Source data
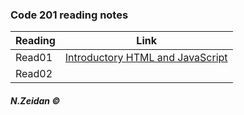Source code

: ### Code 201 reading notes


Reading | Link 
--------|------
Read01  | [Introductory HTML and JavaScript](class01.md)
Read02  |





##### N.Zeidan &copy;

Activity = Copy all the records word for word and keep the pictures out.

Solution =
Source code

: ### Code 201 reading notes


Reading | Link 
--------|------
Read01  | [Introductory HTML and JavaScript](class01.md)
Read02  |





##### N.Zeidan &copy;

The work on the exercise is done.